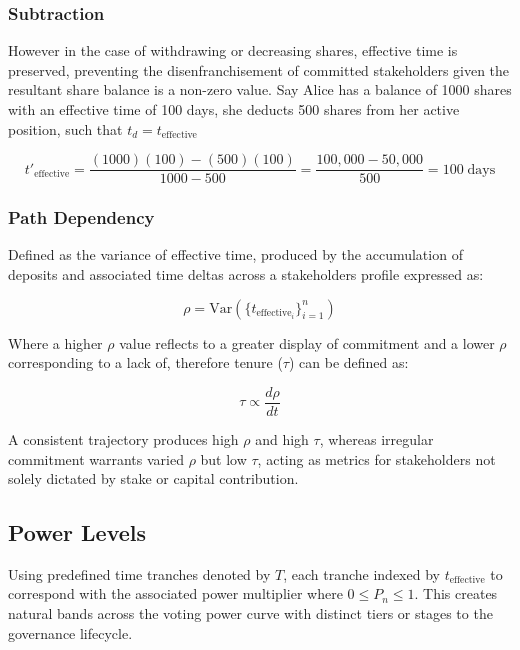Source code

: \documentclass[a4paper,12pt]{article}
\begin{document}
\subsubsection{\signifier Subtraction}

However in the case of withdrawing or decreasing shares, effective time is preserved, preventing the disenfranchisement of committed stakeholders given the resultant share balance is a non-zero value. Say Alice has a balance of 1000 shares with an effective time of 100 days, she deducts 500 shares from her active position, such that $t_d = t_\text{effective}$

\begin{equation*}
{t'}_{\text{effective}} = \frac{(1000)(100) - (500)(100)}{1000 - 500} 
= \frac{100{,}000 - 50{,}000}{500} 
= 100 \; \text{days}
\end{equation*}

\subsubsection{\signifier Path Dependency}
Defined as the variance of effective time, produced by the accumulation of deposits and associated time deltas across a stakeholders profile expressed as:

\begin{equation}
\rho = \text{Var}(\{t_{\text{effective}_i}\}_{i = 1}^{n})
\end{equation}

\vspace{10pt}

Where a higher $\rho$ value reflects to a greater display of commitment and a lower $\rho$ corresponding to a lack of, therefore tenure ($\tau$) can be defined as:

\begin{equation}
    \tau \propto \frac{d\rho}{dt}
\end{equation}

\vspace{10pt}

A consistent trajectory produces high $\rho$ and high $\tau$, whereas irregular commitment warrants varied $\rho$ but low $\tau$, acting as metrics for stakeholders not solely dictated by stake or capital contribution.

\subsection{\signifier Power Levels}
Using predefined time tranches denoted by $T$, each tranche indexed by $t_{\text{effective}}$ to correspond with the associated power multiplier where $0 \leq P_n \leq 1$. This creates natural bands across the voting power curve with distinct tiers or stages to the governance lifecycle. 
\end{document}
--------------------------------------------------
Task brief: How many lines of the listing above contain the string "days"? Respond with the number and no other text.

Solution for this task: 2